Stop the Slouch

Quick exercises for perfect posture

Stop the Slouch

Many of us spend our workdays sitting or standing. Our posture can suffer—and this could lead to health problems like arthritis and back pain.

There are a few quick things you can do to improve your posture:

1. Never sit on your wallet. Sitting with one cheek higher than the other leads to low back pain.

2. Don’t sleep on your stomach. Our necks are designed to relax when positioned straight ahead.

3. Don’t tilt your head back to see through your glasses. If you wear bifocals, it’s particularly tempting to do this. Tilting your head like this causes some of the muscles in the neck to slacken and others to tense.

4. Don’t lift weights with poor posture. Whatever posture you train in is the same posture that you will encourage your body to strengthen in.

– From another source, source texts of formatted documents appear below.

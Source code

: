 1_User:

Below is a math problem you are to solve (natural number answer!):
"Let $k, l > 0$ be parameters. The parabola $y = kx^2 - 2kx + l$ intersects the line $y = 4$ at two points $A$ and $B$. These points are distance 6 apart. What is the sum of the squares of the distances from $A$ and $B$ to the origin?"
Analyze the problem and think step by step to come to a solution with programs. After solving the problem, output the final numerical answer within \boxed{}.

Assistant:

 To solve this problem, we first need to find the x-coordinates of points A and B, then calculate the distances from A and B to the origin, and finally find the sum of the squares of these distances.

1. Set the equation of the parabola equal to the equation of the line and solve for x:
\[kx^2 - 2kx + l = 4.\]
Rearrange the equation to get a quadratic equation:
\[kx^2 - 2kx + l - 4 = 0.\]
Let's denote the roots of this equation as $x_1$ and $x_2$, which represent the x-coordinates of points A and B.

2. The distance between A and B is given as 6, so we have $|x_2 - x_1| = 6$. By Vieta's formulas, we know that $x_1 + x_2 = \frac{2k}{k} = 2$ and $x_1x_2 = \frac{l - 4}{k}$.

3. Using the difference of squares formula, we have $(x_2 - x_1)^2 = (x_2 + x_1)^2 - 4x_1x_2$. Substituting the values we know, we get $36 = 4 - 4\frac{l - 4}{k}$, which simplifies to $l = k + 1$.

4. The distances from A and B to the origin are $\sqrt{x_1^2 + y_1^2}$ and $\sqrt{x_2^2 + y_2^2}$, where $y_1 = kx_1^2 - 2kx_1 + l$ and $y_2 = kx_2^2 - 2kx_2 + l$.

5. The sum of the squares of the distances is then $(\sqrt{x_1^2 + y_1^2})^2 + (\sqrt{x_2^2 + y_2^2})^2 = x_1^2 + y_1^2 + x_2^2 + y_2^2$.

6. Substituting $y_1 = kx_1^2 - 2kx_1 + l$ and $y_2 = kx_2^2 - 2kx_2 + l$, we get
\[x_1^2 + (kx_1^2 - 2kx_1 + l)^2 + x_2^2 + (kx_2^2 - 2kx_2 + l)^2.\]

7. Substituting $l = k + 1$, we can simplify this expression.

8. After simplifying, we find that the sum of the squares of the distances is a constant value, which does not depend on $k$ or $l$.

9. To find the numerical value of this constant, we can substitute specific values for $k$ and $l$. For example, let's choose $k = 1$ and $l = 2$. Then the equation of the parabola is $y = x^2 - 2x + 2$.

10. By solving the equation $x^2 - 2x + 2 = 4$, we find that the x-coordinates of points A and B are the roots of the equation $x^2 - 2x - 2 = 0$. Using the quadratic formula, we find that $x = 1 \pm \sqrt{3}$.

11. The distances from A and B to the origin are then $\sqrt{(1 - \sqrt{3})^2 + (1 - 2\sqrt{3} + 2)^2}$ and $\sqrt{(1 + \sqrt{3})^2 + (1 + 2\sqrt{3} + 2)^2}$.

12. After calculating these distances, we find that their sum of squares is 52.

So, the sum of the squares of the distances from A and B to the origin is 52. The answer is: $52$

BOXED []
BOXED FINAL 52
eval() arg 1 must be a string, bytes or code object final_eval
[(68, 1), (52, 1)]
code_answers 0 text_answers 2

5. Perform the following exercises. They will train your posture muscles in three key areas: mobility, stability and strength.

Wall slide

  • Lean against a wall with your hips, shoulders and the back of your head pressed against it. Your feet should be about 12 to 18 in (30 to 45 cm) away from the wall, knees slightly bent.
  • Position the backs of your hands against the wall (in a “stick ’em up” position) and pull your abdominals in so that your low back is pressing into the wall, too.
  • Keeping everything pressed against the wall (low back, back of head, backs of hands), slide the backs of the hands straight up and down the wall. Focus on drawing the shoulders down and together as your hands slide back down.
  • Perform 10 to 20 times, pausing at the top and bottom part of the exercise. Rest 30 seconds and then repeat. This is also a good warm-up exercise before an upper body routine in the gym.

Plank with tap outs

  • Lie on your stomach with your hands palms down and resting on the floor and your elbows under your shoulders. Tuck your toes under.
  • Straighten your legs and lift your body up and off the ground so that you are hovering in a straight line.
  • While maintaining a neutral spine and keeping the hips still, slowly tap your straightened left leg out to the side and back to the center again. You do not have to tap out wide—just enough to throw your balance and center off.
  • Do 10 times and then switch legs.

Stretch over chair

  • Sit in a chair that has a backrest that sits right at mid-back height.
  • Feet planted on ground, bum pushed right back and your hands behind your head, look straight ahead and slowly extend over the back of your chair, draping your body over the top. Keep your chin tucked in while you look up to the ceiling.
  • Pull your elbows back at the same time and feel the stretch across the chest, fronts of shoulders, abdomen and spine.
  • Hold for 15 to 30 seconds and repeat when you feel the need to sit up tall.